#### What is expected:
Nothing but a number belongs in the answer: how many lines of the records below contain the string "데이터를".

#### Available records:
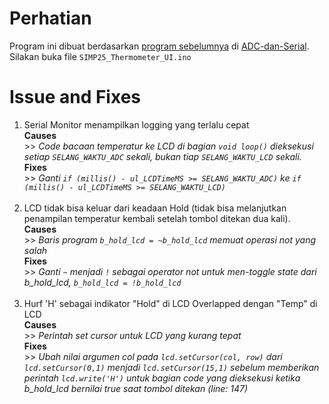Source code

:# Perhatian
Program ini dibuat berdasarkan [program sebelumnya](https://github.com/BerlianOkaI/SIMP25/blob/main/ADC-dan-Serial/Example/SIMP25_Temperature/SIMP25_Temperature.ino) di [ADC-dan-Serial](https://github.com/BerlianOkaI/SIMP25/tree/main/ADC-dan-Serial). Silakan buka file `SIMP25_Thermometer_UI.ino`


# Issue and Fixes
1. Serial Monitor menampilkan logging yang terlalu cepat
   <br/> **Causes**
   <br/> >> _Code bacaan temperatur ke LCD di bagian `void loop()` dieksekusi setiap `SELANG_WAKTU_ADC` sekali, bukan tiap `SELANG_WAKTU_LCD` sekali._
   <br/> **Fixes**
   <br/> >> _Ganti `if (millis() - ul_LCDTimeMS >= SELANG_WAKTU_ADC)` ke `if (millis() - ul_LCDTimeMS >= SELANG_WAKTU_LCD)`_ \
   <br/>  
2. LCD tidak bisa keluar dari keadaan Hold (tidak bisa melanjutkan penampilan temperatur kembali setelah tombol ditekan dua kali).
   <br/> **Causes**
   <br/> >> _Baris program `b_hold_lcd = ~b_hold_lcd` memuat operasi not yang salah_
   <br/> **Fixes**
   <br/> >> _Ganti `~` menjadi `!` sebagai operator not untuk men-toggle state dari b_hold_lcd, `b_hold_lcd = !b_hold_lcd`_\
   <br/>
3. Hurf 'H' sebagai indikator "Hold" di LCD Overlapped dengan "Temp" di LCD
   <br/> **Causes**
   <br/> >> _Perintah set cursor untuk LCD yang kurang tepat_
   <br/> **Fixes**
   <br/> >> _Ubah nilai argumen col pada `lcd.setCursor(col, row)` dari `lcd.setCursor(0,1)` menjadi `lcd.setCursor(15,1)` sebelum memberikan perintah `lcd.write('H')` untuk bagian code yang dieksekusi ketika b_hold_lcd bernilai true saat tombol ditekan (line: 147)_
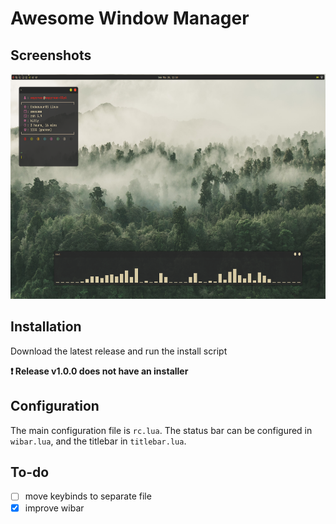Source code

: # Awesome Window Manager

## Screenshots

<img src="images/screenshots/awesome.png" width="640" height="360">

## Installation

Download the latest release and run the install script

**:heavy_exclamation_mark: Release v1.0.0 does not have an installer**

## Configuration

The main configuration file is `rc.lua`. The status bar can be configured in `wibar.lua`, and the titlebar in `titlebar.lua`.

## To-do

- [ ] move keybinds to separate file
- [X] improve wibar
--
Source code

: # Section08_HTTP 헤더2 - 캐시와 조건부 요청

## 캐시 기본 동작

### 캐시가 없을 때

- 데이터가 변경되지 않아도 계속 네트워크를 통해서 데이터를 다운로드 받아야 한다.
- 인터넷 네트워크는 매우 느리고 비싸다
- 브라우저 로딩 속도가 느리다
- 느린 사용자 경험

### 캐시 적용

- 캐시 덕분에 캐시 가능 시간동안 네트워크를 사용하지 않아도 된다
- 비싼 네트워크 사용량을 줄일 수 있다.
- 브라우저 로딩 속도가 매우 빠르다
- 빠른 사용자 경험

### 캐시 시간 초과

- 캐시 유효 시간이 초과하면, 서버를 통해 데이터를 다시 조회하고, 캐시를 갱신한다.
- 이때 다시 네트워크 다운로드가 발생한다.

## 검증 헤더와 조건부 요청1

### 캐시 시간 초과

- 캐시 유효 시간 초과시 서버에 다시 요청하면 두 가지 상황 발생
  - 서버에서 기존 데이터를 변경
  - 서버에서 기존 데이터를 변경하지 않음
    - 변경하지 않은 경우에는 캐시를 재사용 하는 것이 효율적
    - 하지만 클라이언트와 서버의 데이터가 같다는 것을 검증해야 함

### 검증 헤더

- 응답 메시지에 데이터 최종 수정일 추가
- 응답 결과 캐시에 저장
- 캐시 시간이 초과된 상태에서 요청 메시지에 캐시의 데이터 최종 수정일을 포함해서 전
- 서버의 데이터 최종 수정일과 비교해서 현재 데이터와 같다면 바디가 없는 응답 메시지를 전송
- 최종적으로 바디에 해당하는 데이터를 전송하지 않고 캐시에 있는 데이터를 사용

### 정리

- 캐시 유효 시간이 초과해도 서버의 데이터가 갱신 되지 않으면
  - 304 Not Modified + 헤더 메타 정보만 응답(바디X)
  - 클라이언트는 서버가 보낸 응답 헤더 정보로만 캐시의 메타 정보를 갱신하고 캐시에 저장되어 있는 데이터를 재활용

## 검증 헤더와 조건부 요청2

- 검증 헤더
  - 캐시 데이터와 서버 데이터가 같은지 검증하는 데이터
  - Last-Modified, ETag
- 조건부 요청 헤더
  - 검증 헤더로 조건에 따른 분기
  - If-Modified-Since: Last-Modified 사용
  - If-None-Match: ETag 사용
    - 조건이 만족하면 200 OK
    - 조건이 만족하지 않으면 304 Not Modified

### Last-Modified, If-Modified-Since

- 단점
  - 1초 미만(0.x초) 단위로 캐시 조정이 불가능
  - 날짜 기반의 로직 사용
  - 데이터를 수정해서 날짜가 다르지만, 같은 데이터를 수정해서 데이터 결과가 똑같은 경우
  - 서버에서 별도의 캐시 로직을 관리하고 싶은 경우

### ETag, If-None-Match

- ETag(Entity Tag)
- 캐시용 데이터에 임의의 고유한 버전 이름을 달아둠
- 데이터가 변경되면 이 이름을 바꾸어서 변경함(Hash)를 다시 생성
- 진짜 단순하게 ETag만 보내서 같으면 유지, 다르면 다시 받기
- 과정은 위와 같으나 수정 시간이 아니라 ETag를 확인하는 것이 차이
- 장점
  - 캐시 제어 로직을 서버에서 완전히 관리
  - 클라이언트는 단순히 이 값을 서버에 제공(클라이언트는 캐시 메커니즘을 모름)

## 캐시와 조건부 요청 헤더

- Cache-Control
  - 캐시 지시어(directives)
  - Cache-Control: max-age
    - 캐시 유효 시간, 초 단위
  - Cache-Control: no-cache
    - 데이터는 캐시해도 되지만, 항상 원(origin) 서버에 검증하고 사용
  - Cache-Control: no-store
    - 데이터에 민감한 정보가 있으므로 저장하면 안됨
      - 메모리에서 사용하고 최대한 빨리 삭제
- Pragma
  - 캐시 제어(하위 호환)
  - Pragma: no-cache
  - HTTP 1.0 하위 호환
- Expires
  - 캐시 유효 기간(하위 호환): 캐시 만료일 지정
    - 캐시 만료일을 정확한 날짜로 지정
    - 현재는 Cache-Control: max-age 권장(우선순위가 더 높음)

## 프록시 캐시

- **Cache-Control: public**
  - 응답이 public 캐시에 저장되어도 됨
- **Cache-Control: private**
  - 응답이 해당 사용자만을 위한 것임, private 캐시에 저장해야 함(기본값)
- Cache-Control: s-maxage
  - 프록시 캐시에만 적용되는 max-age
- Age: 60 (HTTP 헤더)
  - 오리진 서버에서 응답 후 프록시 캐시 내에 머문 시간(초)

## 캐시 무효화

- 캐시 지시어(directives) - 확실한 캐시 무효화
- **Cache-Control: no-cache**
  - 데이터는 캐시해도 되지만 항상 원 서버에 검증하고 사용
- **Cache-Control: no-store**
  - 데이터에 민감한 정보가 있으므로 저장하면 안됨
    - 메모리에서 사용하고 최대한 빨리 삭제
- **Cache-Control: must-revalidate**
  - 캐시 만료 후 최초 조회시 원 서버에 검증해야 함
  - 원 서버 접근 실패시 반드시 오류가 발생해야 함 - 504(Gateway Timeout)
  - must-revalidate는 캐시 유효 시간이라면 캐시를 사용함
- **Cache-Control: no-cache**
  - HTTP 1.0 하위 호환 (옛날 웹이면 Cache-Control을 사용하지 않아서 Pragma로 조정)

#### Reply:
7